::: Given information

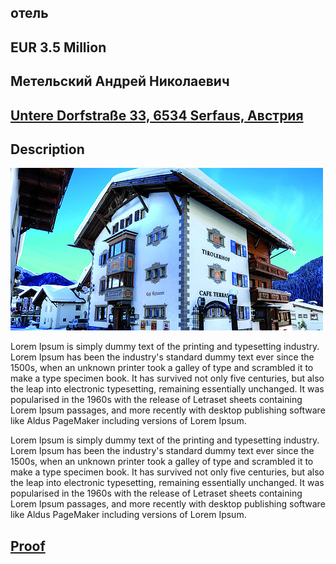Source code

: ## отель

## EUR 3.5 Million

## Метельский Андрей Николаевич 

## [Untere Dorfstraße 33, 6534 Serfaus, Австрия](https://www.google.com/maps/@47.0382742,10.6045567,19z)

## Description

![](123.jpeg)

Lorem Ipsum is simply dummy text of the printing and typesetting industry. Lorem Ipsum has been the industry's standard dummy text ever since the 1500s, when an unknown printer took a galley of type and scrambled it to make a type specimen book. It has survived not only five centuries, but also the leap into electronic typesetting, remaining essentially unchanged. It was popularised in the 1960s with the release of Letraset sheets containing Lorem Ipsum passages, and more recently with desktop publishing software like Aldus PageMaker including versions of Lorem Ipsum.


Lorem Ipsum is simply dummy text of the printing and typesetting industry. Lorem Ipsum has been the industry's standard dummy text ever since the 1500s, when an unknown printer took a galley of type and scrambled it to make a type specimen book. It has survived not only five centuries, but also the leap into electronic typesetting, remaining essentially unchanged. It was popularised in the 1960s with the release of Letraset sheets containing Lorem Ipsum passages, and more recently with desktop publishing software like Aldus PageMaker including versions of Lorem Ipsum.

## [Proof](https://www.youtube.com/watch?v=wFRNKCXntk0)
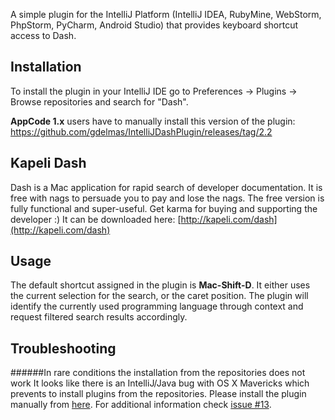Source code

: A simple plugin for the IntelliJ Platform (IntelliJ IDEA, RubyMine, WebStorm, PhpStorm, PyCharm, Android Studio) that provides keyboard shortcut access to Dash.

## Installation
To install the plugin in your IntelliJ IDE go to Preferences -> Plugins -> Browse repositories and search for "Dash".

**AppCode 1.x** users have to manually install this version of the plugin: https://github.com/gdelmas/IntelliJDashPlugin/releases/tag/2.2

## Kapeli Dash
Dash is a Mac application for rapid search of developer documentation. It is free with nags to persuade you to pay and lose the nags. The free version is fully functional and super-useful. Get karma for buying and supporting the developer :) It can be downloaded here:
[http://kapeli.com/dash](http://kapeli.com/dash)

## Usage
The default shortcut assigned in the plugin is **Mac-Shift-D**.
It either uses the current selection for the search, or the caret position. The plugin will identify the currently used programming language through context and request filtered search results accordingly.

## Troubleshooting
######In rare conditions the installation from the repositories does not work
It looks like there is an IntelliJ/Java bug with OS X Mavericks which prevents to install plugins from the repositories. Please install the plugin manually from [here](https://github.com/gdelmas/IntelliJDashPlugin/releases). For additional information check [issue #13](https://github.com/gdelmas/IntelliJDashPlugin/issues/13).
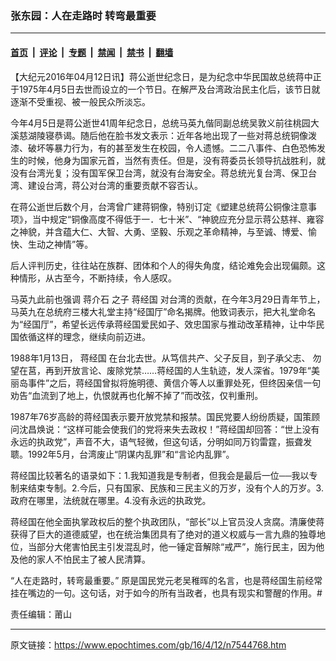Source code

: ### 张东园：人在走路时 转弯最重要

---

#### [首页](../../../..?n7544768) &nbsp;|&nbsp; [评论](../../../../../epoch-comment?n7544768) &nbsp;|&nbsp; [专题](../../../../../epoch-special?n7544768) &nbsp;|&nbsp; [禁闻](../../../../../epoch-news?n7544768) &nbsp;|&nbsp; [禁书](../../../../../books?n7544768) &nbsp;|&nbsp; [翻墙](https://github.com/gfw-breaker/nogfw/blob/master/README.md?n7544768)


<div class="post_content" id="artbody" itemprop="articleBody">
 <!-- article content begin -->
 <p>
  【大纪元2016年04月12日讯】蒋公逝世纪念日，是为纪念中华民国故总统蒋中正于1975年4月5日去世而设立的一个节日。在解严及台湾政治民主化后，该节日就逐渐不受重视、被一般民众所淡忘。
 </p>
 <p>
  今年4月5日是蒋公逝世41周年纪念日，总统马英九偕同副总统吴敦义前往桃园大溪慈湖陵寝恭谒。随后他在脸书发文表示：近年各地出现了一些对蒋总统铜像泼漆、破坏等暴力行为，有的甚至发生在校园，令人遗憾。二二八事件、白色恐怖发生的时候，他身为国家元首，当然有责任。但是，没有蒋委员长领导抗战胜利，就没有台湾光复；没有国军保卫台湾，就没有台海安全。蒋总统光复台湾、保卫台湾、建设台湾，蒋公对台湾的重要贡献不容否认。
 </p>
 <p>
  在蒋公逝世后数个月，台湾曾广建蒋铜像，特别订定《塑建总统蒋公铜像注意事项》，当中规定“铜像高度不得低于一．七十米”、“神貌应充分显示蒋公慈祥、雍容之神貌，并含蕴大仁、大智、大勇、坚毅、乐观之革命精神，与至诚、博爱、愉快、生动之神情”等。
 </p>
 <p>
  后人评判历史，往往站在族群、团体和个人的得失角度，结论难免会出现偏颇。这种情形，从古至今，不断持续，令人感叹。
 </p>
 <p>
  马英九此前也强调
  <ok href="https://www.epochtimes.com/gb/tag/%E8%92%8B%E4%BB%8B%E7%9F%B3.html">
   蒋介石
  </ok>
  之子
  <ok href="https://www.epochtimes.com/gb/tag/%E8%92%8B%E7%BB%8F%E5%9B%BD.html">
   蒋经国
  </ok>
  对台湾的贡献，在今年3月29日青年节上，马英九在总统府三楼大礼堂主持“经国厅”命名揭牌。他致词表示，把大礼堂命名为“经国厅”，希望长远传承蒋经国爱民如子、效忠国家与推动改革精神，让中华民国依循这样的理念，继续向前迈进。
 </p>
 <p>
  1988年1月13日，
  <ok href="https://www.epochtimes.com/gb/tag/%E8%92%8B%E7%BB%8F%E5%9B%BD.html">
   蒋经国
  </ok>
  在台北去世。从笃信共产、父子反目，到子承父志、 勿望在莒，再到开放言论、废除党禁……蒋经国的人生轨迹，发人深省。1979年“美丽岛事件”之后，蒋经国曾拟将施明德、黄信介等人以重罪处死，但终因亲信一句劝告“血流到了地上，仇恨就再也化解不掉了”而改弦，仅判重刑。
 </p>
 <p>
  1987年76岁高龄的蒋经国表示要开放党禁和报禁。国民党要人纷纷质疑，国策顾问沈昌焕说：“这样可能会使我们的党将来失去政权！”蒋经国却回答：“世上没有永远的执政党”，声音不大，语气轻微，但这句话，分明如同万钧雷霆，振聋发聩。1992年5月，台湾废止“阴谋内乱罪”和“言论内乱罪”。
 </p>
 <p>
  蒋经国比较著名的语录如下：1.我知道我是专制者，但我会是最后一位──我以专制来结束专制。2.今后，只有国家、民族和三民主义的万岁，没有个人的万岁。3.政府在哪里，法统就在哪里。4.没有永远的执政党。
 </p>
 <p>
  蒋经国在他全面执掌政权后的整个执政团队，“部长”以上官员没人贪腐。清廉使蒋获得了巨大的道德威望，也在统治集团具有了绝对的道义权威与一言九鼎的独尊地位，当部分大佬害怕民主引发混乱时，他一锤定音解除“戒严”，施行民主，因为他及他的家人不怕民主了被人民清算。
 </p>
 <p>
  “人在走路时，转弯最重要。” 原是国民党元老吴稚晖的名言，也是蒋经国生前经常挂在嘴边的一句。这句话，对于如今的所有当政者，也具有现实和警醒的作用。#
 </p>
 <p>
  责任编辑：莆山
 </p>
 <!-- article content end -->
 <div id="below_article_ad">
 </div>
</div>


---

原文链接：https://www.epochtimes.com/gb/16/4/12/n7544768.htm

::::::

Directions for this task> When the word "转弯最重要" appears in a line of the listing, copy that line.

Exercise output>
: ### 张东园：人在走路时 转弯最重要
  “人在走路时，转弯最重要。” 原是国民党元老吴稚晖的名言，也是蒋经国生前经常挂在嘴边的一句。这句话，对于如今的所有当政者，也具有现实和警醒的作用。#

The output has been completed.